No dia 19 de abril passado, eu buscava em Paris alguém que já deveria ter chegado e não chegou. Era assunto de trabalho, relativo à inauguração da Biblioteca Mundial Digital na Unesco. Um telefonema ao Rio me deixou sabendo que a pessoa estivera a bordo do vôo Air France AF 447, que não conseguira decolar no dia 18.
Quase ao mesmo tempo, um noticiário de Lisboa reportava um problema técnico sério logo no início desse vôo. O fato é que, no momento em que o avião deixava a pista, uma pane qualquer levou o piloto a frear, provocando a queda das máscaras de oxigênio, aparelhos de TV e o que mais se encontrasse solto. Foi enorme o pavor a bordo diante da quase-catástrofe.
Estranhamente, exceto pelos relatos verbais dos passageiros a parentes e conhecidos, não se soube aqui do ocorrido, na ocasião. Só agora o fato foi relatado pelo Globo em meio à cobertura geral da catástrofe do Airbus da Air France. Vale perguntar: por que a notícia foi dada em Portugal e não no Brasil?
Irresponsabilidade e arrogância
Tudo isso faz lembrar que existia antigamente uma coluna sobre aviação na imprensa carioca. No velho Correio da Manhã, o titular da coluna era um ex-piloto (pelo menos, assim ele se apresentava), sempre bem vestido, coroado por um chapeuzinho de feltro. Parecia saber tudo de aviões e do que costumava ocorrer nos aeroportos. Mas com o tempo desapareceu das editorias a idéia de um setor específico sobre aviação, assunto que comparece apenas no caso de caos do trânsito aéreo ou de desastres.
É o caso, porém, de nos perguntarmos se não seria oportuno o retorno de uma coluna sobre aviação e aeroportos – ou algo semelhante –, considerando-se o enorme aumento do tráfego, assim como dos problemas decorrentes. Poderia ser um bom pretexto para que a nossa mídia desse alguma prova de que não se interessa apenas por serviços colocados sob a rubrica de ‘entretenimento’ ou frivolidades.
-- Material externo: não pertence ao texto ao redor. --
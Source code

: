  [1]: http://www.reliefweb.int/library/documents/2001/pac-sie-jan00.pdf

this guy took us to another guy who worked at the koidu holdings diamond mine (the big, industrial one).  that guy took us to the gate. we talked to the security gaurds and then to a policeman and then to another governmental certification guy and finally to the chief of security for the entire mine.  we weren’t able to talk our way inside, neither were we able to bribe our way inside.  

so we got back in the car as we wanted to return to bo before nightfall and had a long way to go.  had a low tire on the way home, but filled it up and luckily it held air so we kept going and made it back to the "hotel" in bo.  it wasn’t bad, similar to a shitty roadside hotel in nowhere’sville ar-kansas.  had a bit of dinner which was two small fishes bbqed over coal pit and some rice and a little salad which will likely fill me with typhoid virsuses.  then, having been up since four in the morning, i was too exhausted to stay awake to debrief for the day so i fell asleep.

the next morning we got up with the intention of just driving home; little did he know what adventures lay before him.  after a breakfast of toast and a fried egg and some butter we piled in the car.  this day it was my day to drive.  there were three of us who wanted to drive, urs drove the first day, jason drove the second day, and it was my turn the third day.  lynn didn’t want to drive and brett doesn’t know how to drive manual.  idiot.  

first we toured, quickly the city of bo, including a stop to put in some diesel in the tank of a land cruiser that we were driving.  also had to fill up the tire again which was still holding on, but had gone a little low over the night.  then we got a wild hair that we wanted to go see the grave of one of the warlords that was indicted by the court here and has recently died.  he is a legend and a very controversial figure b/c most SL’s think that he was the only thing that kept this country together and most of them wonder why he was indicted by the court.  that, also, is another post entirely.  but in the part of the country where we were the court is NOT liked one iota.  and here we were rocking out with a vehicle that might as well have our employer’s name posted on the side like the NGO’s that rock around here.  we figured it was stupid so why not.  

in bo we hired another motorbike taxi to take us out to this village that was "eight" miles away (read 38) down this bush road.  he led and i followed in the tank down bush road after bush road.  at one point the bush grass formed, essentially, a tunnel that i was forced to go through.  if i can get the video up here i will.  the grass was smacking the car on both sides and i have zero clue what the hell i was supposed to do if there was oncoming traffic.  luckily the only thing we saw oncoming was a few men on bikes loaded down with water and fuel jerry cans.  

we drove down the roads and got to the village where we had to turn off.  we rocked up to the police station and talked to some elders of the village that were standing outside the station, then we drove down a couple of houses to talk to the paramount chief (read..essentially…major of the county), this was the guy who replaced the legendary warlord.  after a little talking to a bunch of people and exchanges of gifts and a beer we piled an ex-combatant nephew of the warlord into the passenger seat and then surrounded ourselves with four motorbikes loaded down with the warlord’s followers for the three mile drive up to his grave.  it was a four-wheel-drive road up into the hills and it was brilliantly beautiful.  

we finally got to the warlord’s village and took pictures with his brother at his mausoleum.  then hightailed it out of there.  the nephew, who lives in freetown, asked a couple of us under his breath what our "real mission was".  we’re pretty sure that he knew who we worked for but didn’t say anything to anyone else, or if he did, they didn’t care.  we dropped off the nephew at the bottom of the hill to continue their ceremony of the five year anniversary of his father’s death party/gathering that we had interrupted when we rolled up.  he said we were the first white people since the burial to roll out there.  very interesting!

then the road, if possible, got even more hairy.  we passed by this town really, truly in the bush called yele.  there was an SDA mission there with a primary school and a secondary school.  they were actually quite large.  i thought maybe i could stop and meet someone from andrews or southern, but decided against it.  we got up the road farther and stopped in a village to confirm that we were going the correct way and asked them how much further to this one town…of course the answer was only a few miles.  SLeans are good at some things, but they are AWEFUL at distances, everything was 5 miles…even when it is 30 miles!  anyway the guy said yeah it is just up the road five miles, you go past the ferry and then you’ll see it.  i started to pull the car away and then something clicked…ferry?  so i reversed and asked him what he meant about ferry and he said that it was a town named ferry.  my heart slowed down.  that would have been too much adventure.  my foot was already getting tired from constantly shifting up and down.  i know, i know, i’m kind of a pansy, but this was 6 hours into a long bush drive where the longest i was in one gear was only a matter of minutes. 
Importantes setores de serviços, a exemplo da navegação aérea, ficam à margem da informação cotidiana. Por cima dessa lacuna, crescem a irresponsabilidade e a arrogância das empresas aéreas, desde questões comezinhas, como o extravio de bagagens e o overbooking, até o devido tratamento condigno à clientela em caso de defeitos técnicos e atrasos.
Consumo e cidadania
Um exemplo desse descaso é precisamente o citado episódio do quase-desastre com o vôo AF 447 em 18 de abril. Os passageiros retornaram a suas casas naquele dia. Chamados de volta no dia seguinte, e depois de cumpridos todos os longos trâmites de alfândega, descobriram que o Airbus não tinha condições de voar. Uma vez mais, abandonaram o aeroporto rumo a um hotel patrocinado pela companhia aérea, onde deveriam aguardar a nova chamada para embarque. Qualquer pedido de explicações por parte da clientela era inútil. Finalmente, no dia 20, após horas de espera no aeroporto, conseguiu-se embarcar e voar a Paris. Em nenhum momento, antes, durante ou depois do vôo, foram os passageiros contemplados com a dignidade de uma informação sobre o ocorrido.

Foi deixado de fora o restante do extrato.